= WHAT NEEDS TO BE DONE =
Write exactly, with no line omitted or added, the span beginning at the line that holds "scentario\textquotedblright. Only for" and ending at the last line of the records.
━━━━━ PROVIDED MATERIAL ━━━━━
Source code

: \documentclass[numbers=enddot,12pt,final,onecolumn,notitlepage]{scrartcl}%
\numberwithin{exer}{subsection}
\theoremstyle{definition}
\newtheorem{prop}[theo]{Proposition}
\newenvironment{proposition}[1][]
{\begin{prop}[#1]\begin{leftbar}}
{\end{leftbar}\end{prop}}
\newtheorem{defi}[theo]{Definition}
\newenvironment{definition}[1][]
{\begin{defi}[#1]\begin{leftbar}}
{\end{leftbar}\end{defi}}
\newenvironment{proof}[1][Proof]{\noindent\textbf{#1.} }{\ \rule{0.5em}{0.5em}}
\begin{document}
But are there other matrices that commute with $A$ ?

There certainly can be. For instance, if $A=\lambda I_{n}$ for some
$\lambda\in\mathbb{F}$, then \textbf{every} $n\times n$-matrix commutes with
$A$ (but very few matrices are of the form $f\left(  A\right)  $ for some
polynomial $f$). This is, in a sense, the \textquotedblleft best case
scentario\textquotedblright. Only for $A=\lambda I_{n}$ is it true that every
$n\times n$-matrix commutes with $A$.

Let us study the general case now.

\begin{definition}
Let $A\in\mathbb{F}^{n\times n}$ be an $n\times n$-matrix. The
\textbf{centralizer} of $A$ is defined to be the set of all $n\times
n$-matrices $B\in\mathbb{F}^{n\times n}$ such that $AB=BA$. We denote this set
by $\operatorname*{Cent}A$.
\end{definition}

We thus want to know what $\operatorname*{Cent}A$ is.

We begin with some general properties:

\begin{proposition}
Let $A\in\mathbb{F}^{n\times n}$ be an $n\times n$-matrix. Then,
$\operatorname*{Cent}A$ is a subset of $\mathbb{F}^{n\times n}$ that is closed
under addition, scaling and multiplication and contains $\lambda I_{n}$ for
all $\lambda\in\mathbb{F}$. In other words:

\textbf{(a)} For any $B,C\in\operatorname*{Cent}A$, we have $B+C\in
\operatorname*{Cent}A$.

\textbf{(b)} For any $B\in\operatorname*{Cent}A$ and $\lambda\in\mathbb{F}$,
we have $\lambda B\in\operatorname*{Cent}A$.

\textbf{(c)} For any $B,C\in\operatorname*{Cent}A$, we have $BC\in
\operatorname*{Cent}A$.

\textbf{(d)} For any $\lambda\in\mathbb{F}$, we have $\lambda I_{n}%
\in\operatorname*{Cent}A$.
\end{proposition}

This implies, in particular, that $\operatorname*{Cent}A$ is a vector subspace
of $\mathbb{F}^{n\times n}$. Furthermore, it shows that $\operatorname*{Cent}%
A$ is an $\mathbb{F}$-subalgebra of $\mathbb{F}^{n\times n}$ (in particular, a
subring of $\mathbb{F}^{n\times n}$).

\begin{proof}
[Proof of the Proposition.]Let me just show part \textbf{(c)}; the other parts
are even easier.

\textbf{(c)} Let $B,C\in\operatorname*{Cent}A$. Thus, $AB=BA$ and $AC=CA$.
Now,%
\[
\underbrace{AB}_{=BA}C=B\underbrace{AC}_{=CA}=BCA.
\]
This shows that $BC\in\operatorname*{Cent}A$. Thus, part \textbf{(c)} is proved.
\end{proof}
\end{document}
━━━━━
= WRITTEN RESPONSE =
scentario\textquotedblright. Only for $A=\lambda I_{n}$ is it true that every
$n\times n$-matrix commutes with $A$.

Let us study the general case now.

\begin{definition}
Let $A\in\mathbb{F}^{n\times n}$ be an $n\times n$-matrix. The
\textbf{centralizer} of $A$ is defined to be the set of all $n\times
n$-matrices $B\in\mathbb{F}^{n\times n}$ such that $AB=BA$. We denote this set
by $\operatorname*{Cent}A$.
\end{definition}

We thus want to know what $\operatorname*{Cent}A$ is.

We begin with some general properties:

\begin{proposition}
Let $A\in\mathbb{F}^{n\times n}$ be an $n\times n$-matrix. Then,
$\operatorname*{Cent}A$ is a subset of $\mathbb{F}^{n\times n}$ that is closed
under addition, scaling and multiplication and contains $\lambda I_{n}$ for
all $\lambda\in\mathbb{F}$. In other words:

\textbf{(a)} For any $B,C\in\operatorname*{Cent}A$, we have $B+C\in
\operatorname*{Cent}A$.

\textbf{(b)} For any $B\in\operatorname*{Cent}A$ and $\lambda\in\mathbb{F}$,
we have $\lambda B\in\operatorname*{Cent}A$.

\textbf{(c)} For any $B,C\in\operatorname*{Cent}A$, we have $BC\in
\operatorname*{Cent}A$.

\textbf{(d)} For any $\lambda\in\mathbb{F}$, we have $\lambda I_{n}%
\in\operatorname*{Cent}A$.
\end{proposition}

This implies, in particular, that $\operatorname*{Cent}A$ is a vector subspace
of $\mathbb{F}^{n\times n}$. Furthermore, it shows that $\operatorname*{Cent}%
A$ is an $\mathbb{F}$-subalgebra of $\mathbb{F}^{n\times n}$ (in particular, a
subring of $\mathbb{F}^{n\times n}$).

\begin{proof}
[Proof of the Proposition.]Let me just show part \textbf{(c)}; the other parts
are even easier.

\textbf{(c)} Let $B,C\in\operatorname*{Cent}A$. Thus, $AB=BA$ and $AC=CA$.
Now,%
\[
\underbrace{AB}_{=BA}C=B\underbrace{AC}_{=CA}=BCA.
\]
This shows that $BC\in\operatorname*{Cent}A$. Thus, part \textbf{(c)} is proved.
\end{proof}
\end{document}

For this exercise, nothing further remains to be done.